There is a lightness that I now experience in my home in the closet, dresser, front entrance… everywhere that I have any item of clothing is now populated only by consciously chosen and cared for articles that are used on the regular. It’s not just the uncluttered appearance, it’s the life that exists within everything having a regular use – there is no longer anything waiting around “in case it comes in handy.” It’s all handy. Every day.
It now feels as if the clutter from the other parts of my household are out of place. I can now see my clothing clearly in my mind – there is no hesitation as I wonder what I may have that I’ve forgotten about over the years, and it feels almost as if the rest of my possessions are waiting for their turn to be put in their rightful place and are glowing with anticipation.
As I have been working towards my bigger ambitions I felt as if I couldn’t get out of my own way.

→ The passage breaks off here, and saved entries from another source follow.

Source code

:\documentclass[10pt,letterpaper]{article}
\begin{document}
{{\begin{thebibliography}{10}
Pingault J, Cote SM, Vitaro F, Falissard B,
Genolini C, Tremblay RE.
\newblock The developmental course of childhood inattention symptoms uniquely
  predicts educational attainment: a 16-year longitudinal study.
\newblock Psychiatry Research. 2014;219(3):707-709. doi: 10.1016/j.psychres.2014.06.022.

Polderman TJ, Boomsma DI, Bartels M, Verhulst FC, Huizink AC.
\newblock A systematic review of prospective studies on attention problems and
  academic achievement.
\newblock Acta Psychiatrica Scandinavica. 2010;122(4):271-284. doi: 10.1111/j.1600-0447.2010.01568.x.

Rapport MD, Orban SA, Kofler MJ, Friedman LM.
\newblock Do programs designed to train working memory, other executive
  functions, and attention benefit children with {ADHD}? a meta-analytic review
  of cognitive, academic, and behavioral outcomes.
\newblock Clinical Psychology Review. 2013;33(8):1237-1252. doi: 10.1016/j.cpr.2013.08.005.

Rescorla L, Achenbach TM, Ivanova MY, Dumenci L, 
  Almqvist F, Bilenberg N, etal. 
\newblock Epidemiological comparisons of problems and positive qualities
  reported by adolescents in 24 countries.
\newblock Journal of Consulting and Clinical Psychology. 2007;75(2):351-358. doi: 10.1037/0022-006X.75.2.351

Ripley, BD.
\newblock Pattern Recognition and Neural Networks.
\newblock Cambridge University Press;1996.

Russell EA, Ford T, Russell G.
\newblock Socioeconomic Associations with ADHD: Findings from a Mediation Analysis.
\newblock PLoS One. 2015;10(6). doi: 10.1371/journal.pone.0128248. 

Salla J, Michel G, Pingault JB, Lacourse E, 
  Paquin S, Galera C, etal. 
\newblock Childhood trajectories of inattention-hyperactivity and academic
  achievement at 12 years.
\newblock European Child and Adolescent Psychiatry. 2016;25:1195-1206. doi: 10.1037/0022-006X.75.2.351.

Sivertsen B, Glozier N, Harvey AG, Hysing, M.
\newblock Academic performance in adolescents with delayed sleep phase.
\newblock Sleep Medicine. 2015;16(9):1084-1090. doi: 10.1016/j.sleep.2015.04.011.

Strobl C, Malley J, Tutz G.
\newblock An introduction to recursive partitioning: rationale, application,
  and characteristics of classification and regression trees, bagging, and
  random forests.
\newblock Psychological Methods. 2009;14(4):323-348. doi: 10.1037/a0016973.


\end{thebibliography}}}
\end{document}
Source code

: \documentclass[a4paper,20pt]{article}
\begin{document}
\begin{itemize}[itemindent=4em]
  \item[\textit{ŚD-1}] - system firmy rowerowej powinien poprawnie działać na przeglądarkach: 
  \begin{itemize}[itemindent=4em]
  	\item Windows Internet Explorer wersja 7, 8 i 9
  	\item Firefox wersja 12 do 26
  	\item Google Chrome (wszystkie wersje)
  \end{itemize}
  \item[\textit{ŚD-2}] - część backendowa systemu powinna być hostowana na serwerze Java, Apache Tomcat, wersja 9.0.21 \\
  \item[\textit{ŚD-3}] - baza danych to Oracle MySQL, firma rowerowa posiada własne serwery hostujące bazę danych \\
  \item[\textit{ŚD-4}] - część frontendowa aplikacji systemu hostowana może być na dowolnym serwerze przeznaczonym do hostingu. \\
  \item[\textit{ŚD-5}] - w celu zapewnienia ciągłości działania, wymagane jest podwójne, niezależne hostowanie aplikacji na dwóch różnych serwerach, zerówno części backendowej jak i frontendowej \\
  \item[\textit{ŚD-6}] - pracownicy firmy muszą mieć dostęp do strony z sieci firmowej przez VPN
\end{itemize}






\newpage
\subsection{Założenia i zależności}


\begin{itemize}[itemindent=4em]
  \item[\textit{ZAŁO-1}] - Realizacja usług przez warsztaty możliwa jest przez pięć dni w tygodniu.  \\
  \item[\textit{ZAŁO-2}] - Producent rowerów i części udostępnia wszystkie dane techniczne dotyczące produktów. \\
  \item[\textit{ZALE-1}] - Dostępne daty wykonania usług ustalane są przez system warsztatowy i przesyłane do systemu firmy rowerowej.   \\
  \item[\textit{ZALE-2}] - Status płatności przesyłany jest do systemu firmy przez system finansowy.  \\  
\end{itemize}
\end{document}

I knew that a big part of this was physical – I had put all of this clutter throughout my home and so I was literally in my own way.
I’m also aware that all of us carry our own set of emotional baggage and it tends to trip us up in ways that we don’t understand – nobody has true objectivity when it comes to their own problems and our baggage makes up some of the trees through which we can’t see the forest.
So it was no surprise to me when the book stated that the process of tidying up may be emotional, and perhaps enough so that it produces physical symptoms. She told of cases of people breaking out or having digestive issues swell up for two or three days after the tidying and then disappearing.
This is something like any illness we have – when we put the mechanisms in place to cure it, we typically get worse before we get better. It’s a little overwhelming when the body, and the mind, finally let something go and we get to work it the rest of the way out of us.
So I’m only the first stage into this. As I said, I’ve only gone through the clothing part. It’s not even the bad part and it took me two days!
But even through that process I went on a bit of a roller coaster ride. I came across things that I had forgotten about: items of clothing that I had forgotten I’d tucked away, or didn’t remember owning at all! But when I saw them and tried some of them on, it was a trip down some kind of memory lane.
It was more emotional than I would have suspected, but I believe that wringing these old feelings out is what is behind my feeling of lightness. I can’t wait to see the bittersweet ride through hell that will be cleaning the rest of my house.
So, I’ll be back to tell you more about it as I go. I’m excited that after so many years of feeling like I’ll never get control of my living space there is finally a light on the horizon.
Keep looking for your Brightest Side, my friends. I’ll see you there.